The problem: You are using Antlr 1.33 to help you design and implement a new programming language; you have a base document describing your language and you have an Antlr parser that includes all the headers, token definitions, C++ actions, and so on. Now you make a change to the language definition in your base document; your compiler is now out of date. What do you do?
USQAGMS is designed to solve the problem of keeping the compiler's parser up to date after a change in the language definition.
The core of the system is
Components 4 through 6 depend on Word Perfect and the specific publication format that I chose for my language definition document. You will have to modify the components if you use a different publication format, and/or write another extraction macro if you use something other than Word Perfect for your language definition. (Components useful for other formats and/or word processors gratefully accepted for future releases of USQAGMS.)
|
How to use (see below) Setup instructions Back to Ron's home page |
Download USQAGMS |
This is the central program in the suite.
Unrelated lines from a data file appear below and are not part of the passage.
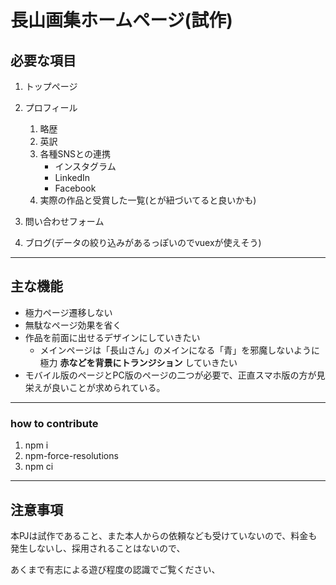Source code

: # 長山画集ホームページ(試作)

## 必要な項目

1. トップページ
1. プロフィール
    1. 略歴
    1. 英訳
    1. 各種SNSとの連携
        - インスタグラム
        - LinkedIn
        - Facebook
    1. 実際の作品と受賞した一覧(とが紐づいてると良いかも)

1. 問い合わせフォーム
1. ブログ(データの絞り込みがあるっぽいのでvuexが使えそう)

---

## 主な機能

- 極力ページ遷移しない
- 無駄なページ効果を省く
- 作品を前面に出せるデザインにしていきたい
  - メインページは「長山さん」のメインになる「青」を邪魔しないように極力 **赤などを背景にトランジション** していきたい
- モバイル版のページとPC版のページの二つが必要で、正直スマホ版の方が見栄えが良いことが求められている。

---

### how to contribute

1. npm i
2. npm-force-resolutions
3. npm ci

---

## 注意事項

本PJは試作であること、また本人からの依頼なども受けていないので、料金も発生しないし、採用されることはないので、

あくまで有志による遊び程度の認識でご覧ください、
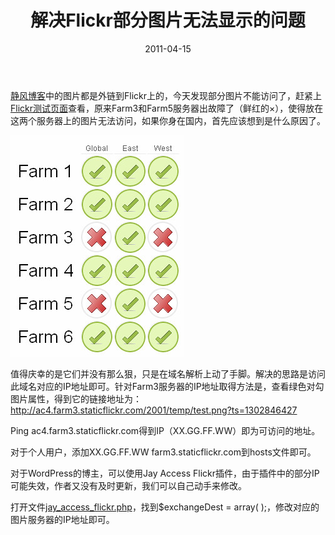 ﻿---
title: "解决Flickr部分图片无法显示的问题"
date: 2011-04-15
categories: 
  - "website"
tags: 
  - "flickr"
  - "插件"
---

[静风博客](https://www.jfsay.com)中的图片都是外链到Flickr上的，今天发现部分图片不能访问了，赶紧上[Flickr测试页面](http://www.flickr.com/help/test)查看，原来Farm3和Farm5服务器出故障了（鲜红的×），使得放在这两个服务器上的图片无法访问，如果你身在国内，首先应该想到是什么原因了。

![Flickr 測試頁面](/images/5621319206_6a80dd1baf_z.jpg)

值得庆幸的是它们并没有那么狠，只是在域名解析上动了手脚。解决的思路是访问此域名对应的IP地址即可。针对Farm3服务器的IP地址取得方法是，查看绿色对勾图片属性，得到它的链接地址为：http://ac4.farm3.staticflickr.com/2001/temp/test.png?ts=1302846427

Ping ac4.farm3.staticflickr.com得到IP（XX.GG.FF.WW）即为可访问的地址。

对于个人用户，添加XX.GG.FF.WW farm3.staticflickr.com到hosts文件即可。

对于WordPress的博主，可以使用Jay Access Flickr插件，由于插件中的部分IP可能失效，作者又没有及时更新，我们可以自己动手来修改。

打开文件[jay\_access\_flickr.php](https://www.jfsay.com/wp-admin/plugin-editor.php?file=jay-access-flickr/jay_access_flickr.php&plugin=jay-access-flickr/jay_access_flickr.php)，找到$exchangeDest = array( );，修改对应的图片服务器的IP地址即可。
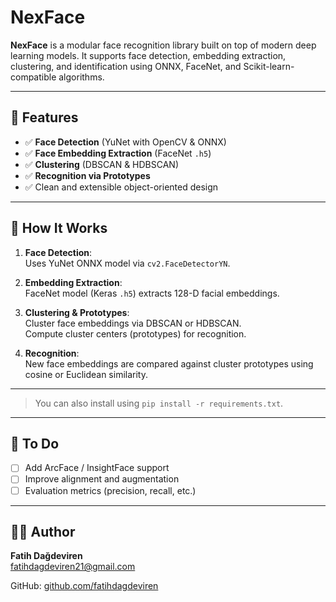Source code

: 
# NexFace

**NexFace** is a modular face recognition library built on top of modern deep learning models. It supports face detection, embedding extraction, clustering, and identification using ONNX, FaceNet, and Scikit-learn-compatible algorithms.

---

## 🚀 Features

- ✅ **Face Detection** (YuNet with OpenCV & ONNX)
- ✅ **Face Embedding Extraction** (FaceNet `.h5`)
- ✅ **Clustering** (DBSCAN & HDBSCAN)
- ✅ **Recognition via Prototypes**
- ✅ Clean and extensible object-oriented design

---

## 🧠 How It Works

1. **Face Detection**:  
   Uses YuNet ONNX model via `cv2.FaceDetectorYN`.

2. **Embedding Extraction**:  
   FaceNet model (Keras `.h5`) extracts 128-D facial embeddings.

3. **Clustering & Prototypes**:  
   Cluster face embeddings via DBSCAN or HDBSCAN.  
   Compute cluster centers (prototypes) for recognition.

4. **Recognition**:  
   New face embeddings are compared against cluster prototypes using cosine or Euclidean similarity.

---
> You can also install using `pip install -r requirements.txt`.

---

## 📌 To Do

- [ ] Add ArcFace / InsightFace support
- [ ] Improve alignment and augmentation
- [ ] Evaluation metrics (precision, recall, etc.)

---

## 🧑‍💻 Author

**Fatih Dağdeviren**  
[fatihdagdeviren21@gmail.com](mailto:fatihdagdeviren21@gmail.com)

GitHub: [github.com/fatihdagdeviren](https://github.com/fatihdagdeviren)
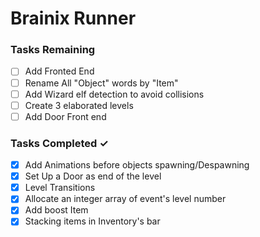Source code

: # Brainix Runner


### Tasks Remaining
- [ ] Add Fronted End  
- [ ] Rename All "Object" words by "Item" 
- [ ] Add Wizard elf detection to avoid collisions
- [ ] Create 3 elaborated levels
- [ ] Add Door Front end

### Tasks Completed  ✓
- [X] Add Animations before objects spawning/Despawning
- [x] Set Up a Door as end of the level
- [x] Level Transitions 
- [X] Allocate an integer array of  event's level number
- [X] Add boost Item
- [X] Stacking items in Inventory's bar
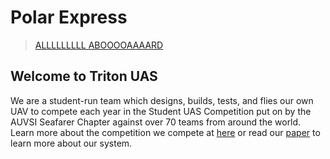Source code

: # Polar Express

> [ALLLLLLLLL ABOOOOAAAARD](https://www.youtube.com/watch?v=syzjW0YK_FQ)

## Welcome to Triton UAS

We are a student-run team which designs, builds, tests, and flies our own UAV
to compete each year in the Student UAS Competition put on by the AUVSI Seafarer
Chapter against over 70 teams from around the world. Learn more about the
competition we compete at [here](https://www.auvsi-suas.org/) or read our
[paper](https://drive.google.com/file/d/1cgyRTfE9XvklT2BLfCecGUKEN_FgAULO/view)
to learn more about our system.
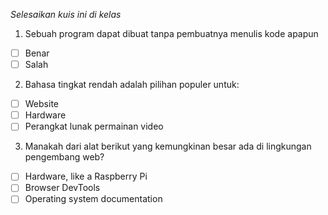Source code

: *Selesaikan kuis ini di kelas*

1. Sebuah program dapat dibuat tanpa pembuatnya menulis kode apapun

- [ ] Benar
- [ ] Salah

2. Bahasa tingkat rendah adalah pilihan populer untuk:

- [ ] Website
- [ ] Hardware
- [ ] Perangkat lunak permainan video

3. Manakah dari alat berikut yang kemungkinan besar ada di lingkungan pengembang web?

- [ ] Hardware, like a Raspberry Pi
- [ ] Browser DevTools
- [ ] Operating system documentation
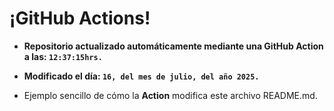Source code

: # ¡GitHub Actions!
* **Repositorio actualizado automáticamente mediante una GitHub Action a las: `12:37:15hrs.`**
* **Modificado el día: `16, del mes de julio, del año 2025.`**

* Ejemplo sencillo de cómo la **Action** modifica este archivo README.md.
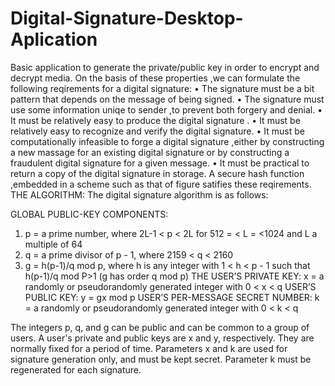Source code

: # Digital-Signature-Desktop-Aplication
Basic application to generate the private/public key in order to encrypt and decrypt media.
On the basis of these properties ,we can formulate the following reqirements for a         digital signature:
•	The signature must be a bit pattern that depends on the message of being signed.
•	The signature must use some information uniqe to sender ,to prevent both forgery and denial.
•	It must be relatively easy to produce the digital signature .
•	It must be relatively easy to recognize and verify the digital signature.
•	It must be computationally infeasible to forge a digital signature ,either by constructing  a new massage for an existing digital signature or by constructing a fraudulent digital signature for a given message.
•	 It must be practical to return a copy of the digital signature in storage.
A secure hash function ,embedded in a scheme such as that of figure satifies these reqirements.
THE ALGORITHM:
The digital signature algorithm is as follows:

GLOBAL PUBLIC-KEY COMPONENTS:
1.	p = a prime number, where 2L-1 < p < 2L for 512 = < L = <1024 and L a multiple of 64
2.  q = a prime divisor of p - 1, where 2159 < q < 2160 
3.  g = h(p-1)/q mod p, where h is any integer with 1 < h < p - 1 such that h(p-1)/q mod P>1
(g has order q mod p)
THE   USER’S  PRIVATE KEY:
x = a randomly or pseudorandomly generated integer with 0 < x < q
USER’S   PUBLIC  KEY:
 y = gx mod p 
USER’S PER-MESSAGE SECRET NUMBER:
 k = a randomly or pseudorandomly generated integer with 0 < k < q 

The integers p, q, and g can be public and can be common to a group of users. A user's private and public keys are x and y, respectively. They are normally fixed for a period of time. Parameters x and k are used for signature generation only, and must be kept secret. Parameter k must be regenerated for each signature. 


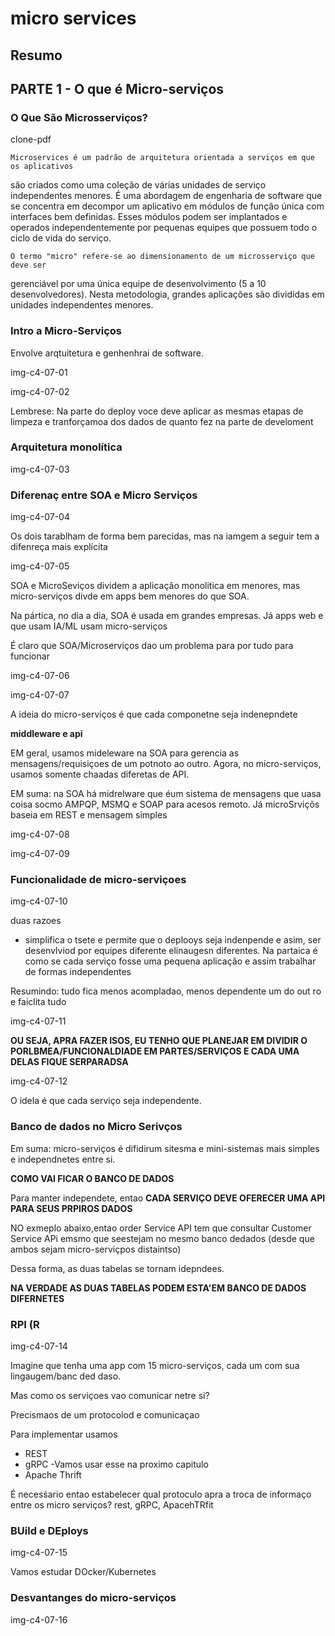 # micro services

## Resumo

## PARTE 1 - O que é Micro-serviços

### O Que São Microsserviços?

clone-pdf


	Microservices é um padrão de arquitetura orientada a serviços em que os aplicativos
são criados como uma coleção de várias unidades de serviço independentes menores. É uma
abordagem de engenharia de software que se concentra em decompor um aplicativo em
módulos de função única com interfaces bem definidas. Esses módulos podem ser implantados
e operados independentemente por pequenas equipes que possuem todo o ciclo de vida do
serviço.

	O termo "micro" refere-se ao dimensionamento de um microsserviço que deve ser
gerenciável por uma única equipe de desenvolvimento (5 a 10 desenvolvedores). Nesta
metodologia, grandes aplicações são divididas em unidades independentes menores.

### Intro a Micro-Serviços

Envolve arqtuitetura e genhenhrai de software.

img-c4-07-01

img-c4-07-02

Lembrese: Na parte do deploy voce deve aplicar as mesmas etapas de limpeza e tranforçamoa dos dados de quanto fez na parte de develoment

### Arquitetura monolítica

img-c4-07-03

### Diferenaç entre SOA e Micro Serviços

img-c4-07-04

Os dois tarablham de forma bem parecidas, mas na iamgem a seguir tem a difenreça mais explícita

img-c4-07-05

SOA e MicroSeviços dividem a aplicaçâo monolitica em menores, mas micro-serviços divde em apps bem menores do que SOA.

Na pártica, no dia a dia, SOA é usada em grandes empresas. Já apps web e que usam IA/ML usam micro-serviços

É claro que SOA/Microserviços dao um problema para por tudo para funcionar

img-c4-07-06

img-c4-07-07

A ideia do micro-serviços é que cada componetne seja indenepndete

**middleware e api**

EM geral, usamos  mideleware na SOA para gerencia as mensagens/requisiçoes de um potnoto ao outro. Agora, no micro-serviços, usamos somente chaadas diferetas de API.

EM suma: na SOA há midrelware que éum sistema de mensagens que uasa coisa socmo AMPQP, MSMQ e SOAP para acesos remoto. Já microSrviçõs baseia em REST e mensagem simples

img-c4-07-08


img-c4-07-09


### Funcionalidade de micro-serviçoes


img-c4-07-10

duas razoes
+ simplifica o tsete e permite que o deplooys seja indenpende e asim, ser desenvlviod por equipes diferente  elinaugesn diferentes. Na partaica é como se cada serviço fosse uma pequena aplicaçâo e assim trabalhar de formas independentes

Resumindo: tudo fica menos acompladao, menos dependente um do out
ro e faiclita tudo 

img-c4-07-11

**OU SEJA, APRA FAZER ISOS, EU TENHO QUE PLANEJAR EM DIVIDIR O PORLBMEA/FUNCIONALDIADE EM PARTES/SERVIÇOS E CADA UMA DELAS FIQUE SERPARADSA**

img-c4-07-12

O idela é que cada serviço seja independente.

### Banco de dados no Micro Serivços

Em suma: micro-serviços é difidirum sitesma e mini-sistemas mais simples e independnetes entre si.

**COMO VAI FICAR O BANCO DE DADOS**

Para manter independete, entao **CADA SERVIÇO DEVE OFERECER UMA API PARA SEUS PRPIROS DADOS**

NO exmeplo abaixo,entao order Service API tem que consultar Customer Service APi emsmo que seestejam no mesmo banco dedados (desde que ambos sejam micro-serviçpos distaintso)

Dessa forma, as duas tabelas se tornam idepndees.

**NA VERDADE AS DUAS TABELAS PODEM ESTA'EM BANCO DE DADOS DIFERNETES**

### RPI  (R

img-c4-07-14

Imagine que tenha uma app com 15 micro-serviços, cada um com sua lingaugem/banc ded daso.

Mas como os serviçoes vao comunicar netre si?

Precismaos de um protocolod e comunicaçao

Para implementar usamos
+ REST
+ gRPC
  -Vamos usar esse na proximo capitulo
+ Apache Thrift

É necesśario entao estabelecer qual protoculo apra a troca de informaço entre os micro serviços? rest, gRPC, ApacehTRfit

### BUild e DEploys

img-c4-07-15

Vamos estudar DOcker/Kubernetes

### Desvantanges do micro-serviços

img-c4-07-16














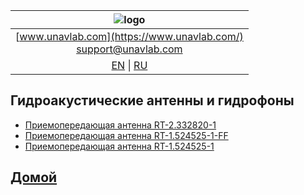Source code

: 
| ![logo](https://ucnl.github.io/documentation/sm_logo.png) |
| :---: |
| [www.unavlab.com](https://www.unavlab.com/) <br/> [support@unavlab.com](mailto:support@unavlab.com) |
| [EN](underwater_acoustic_antennas_en.md) \| [RU](underwater_acoustic_antennas_ru.md) |

## Гидроакустические антенны и гидрофоны
* [Приемопередающая антенна RT-2.332820-1](/Docs/RU/Antennas/RT-2.332820-1_specification_ru.pdf)
* [Приемопередающая антенна RT-1.524525-1-FF](/Docs/RU/Antennas/RT-1.524525-1-FF_specification_ru.pdf)
* [Приемопередающая антенна  RT-1.524525-1](/Docs/RU/Antennas/RT-1.524525-1_specification_ru.pdf)

## [Домой](README_RU.md)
It is designed to compare two files containing Antlr rules, one of which, the `old' version, has added actions. It writes a rule file containing the same rules as the `new' file, but with actions transferred from the `old' file wherever rules or alternatives are the same in both files. (Note that these are NOT complete Antlr files, just the rule sections - but the rest of the suite is designed to operate in a way that takes care of this.)
The command syntax is:
gramupd old.g new.g keepfile newer.g
where old.g and new.g are the old and new files respectively, and newer.g is new.g with actions from old.g inserted where appropriate. The intention is that new.g should be a `bare' rule file extracted automatically from your language definition document.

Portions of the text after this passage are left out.